Au plus lointain de mes souvenirs, je revois une chambre toute grise de la cendre du soir, où mes yeux de très petite fille ne distinguent plus rien qu’une blancheur de fenêtre. Des rideaux transparents, qui retiennent encore un peu de jour dans leur trame, se croisent sur la profonde embrasure. Entre la fenêtre et les rideaux, devant une table à ouvrage, une vieille dame est assise, qui tient, dans ses mains croisées sur ses genoux, un chapelet de buis.

Sa taille, haute et mince, est cachée par une pèlerine bordée de ruches. Elle a, sous un bonnet de dentelle noire doublé de mousseline, des cheveux argentés bouclés en deux grosses coques sur les tempes. Son profil est fin, ses paupières baissées, sa bouche close. Dort-elle ? Rêve-t-elle ? Je n’ose bouger.

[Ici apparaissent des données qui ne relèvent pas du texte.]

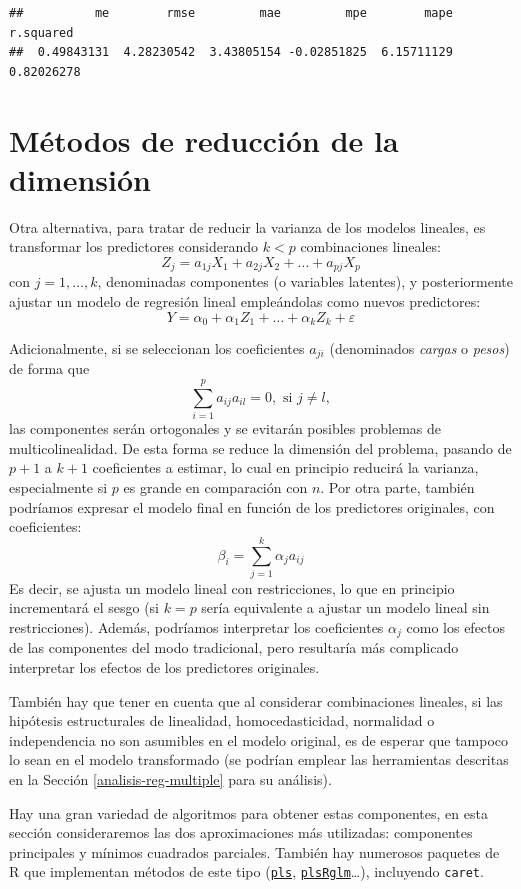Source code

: \documentclass[
]{book}
\theoremstyle{break}
\theoremstyle{definition}
\theoremstyle{definition}
\theoremstyle{definition}
\theoremstyle{remark}
\begin{document}
\begin{verbatim}
##          me        rmse         mae         mpe        mape   r.squared 
##  0.49843131  4.28230542  3.43805154 -0.02851825  6.15711129  0.82026278
\end{verbatim}

\hypertarget{pca-pls}{%
\section{Métodos de reducción de la dimensión}\label{pca-pls}}

Otra alternativa, para tratar de reducir la varianza de los modelos lineales, es transformar los predictores considerando \(k < p\) combinaciones lineales:
\[Z_j = a_{1j}X_{1} + a_{2j}X_{2} + \ldots + a_{pj}X_{p}\]
con \(j = 1, \ldots, k\), denominadas componentes (o variables latentes),
y posteriormente ajustar un modelo de regresión lineal empleándolas como nuevos predictores:
\[Y = \alpha_0 + \alpha_1 Z_1 + \ldots + \alpha_k Z_k + \varepsilon\]

Adicionalmente, si se seleccionan los coeficientes \(a_{ji}\) (denominados \emph{cargas} o \emph{pesos}) de forma que
\[\sum_{i=1}^p a_{ij}a_{il} = 0, \text{ si } j \neq l,\]
las componentes serán ortogonales y se evitarán posibles problemas de multicolinealidad.
De esta forma se reduce la dimensión del problema, pasando de \(p + 1\) a \(k + 1\) coeficientes a estimar, lo cual en principio reducirá la varianza, especialmente si \(p\) es grande en comparación con \(n\).
Por otra parte, también podríamos expresar el modelo final en función de los predictores originales, con coeficientes:
\[\beta_i = \sum_{j=1}^k \alpha_j a_{ij}\]
Es decir, se ajusta un modelo lineal con restricciones, lo que en principio incrementará el sesgo (si \(k = p\) sería equivalente a ajustar un modelo lineal sin restricciones).
Además, podríamos interpretar los coeficientes \(\alpha_j\) como los efectos de las componentes del modo tradicional, pero resultaría más complicado interpretar los efectos de los predictores originales.

También hay que tener en cuenta que al considerar combinaciones lineales, si las hipótesis estructurales de linealidad, homocedasticidad, normalidad o independencia no son asumibles en el modelo original, es de esperar que tampoco lo sean en el modelo transformado (se podrían emplear las herramientas descritas en la Sección \ref{analisis-reg-multiple} para su análisis).

Hay una gran variedad de algoritmos para obtener estas componentes, en esta sección consideraremos las dos aproximaciones más utilizadas: componentes principales y mínimos cuadrados parciales.
También hay numerosos paquetes de R que implementan métodos de este tipo (\href{https://mevik.net/work/software/pls.html}{\texttt{pls}}, \href{https://github.com/fbertran/plsRglm}{\texttt{plsRglm}}\ldots), incluyendo \texttt{caret}.
\end{document}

Elle me semble si peu réelle, presque un fantôme, dans cette ombre et cette pâleur crépusculaire, mon arrière-grand’mère Zémia.

Je l’appelle « Yaya ». Je sais qu’elle est la maman de ma grand’mère Lucile. Quelquefois, je joue avec son chapelet. Il y a, dans sa chambre, des chaises dont le dossier sculpté représente une fable de La Fontaine : le Loup et l’Agneau, le Renard et la Cigogne.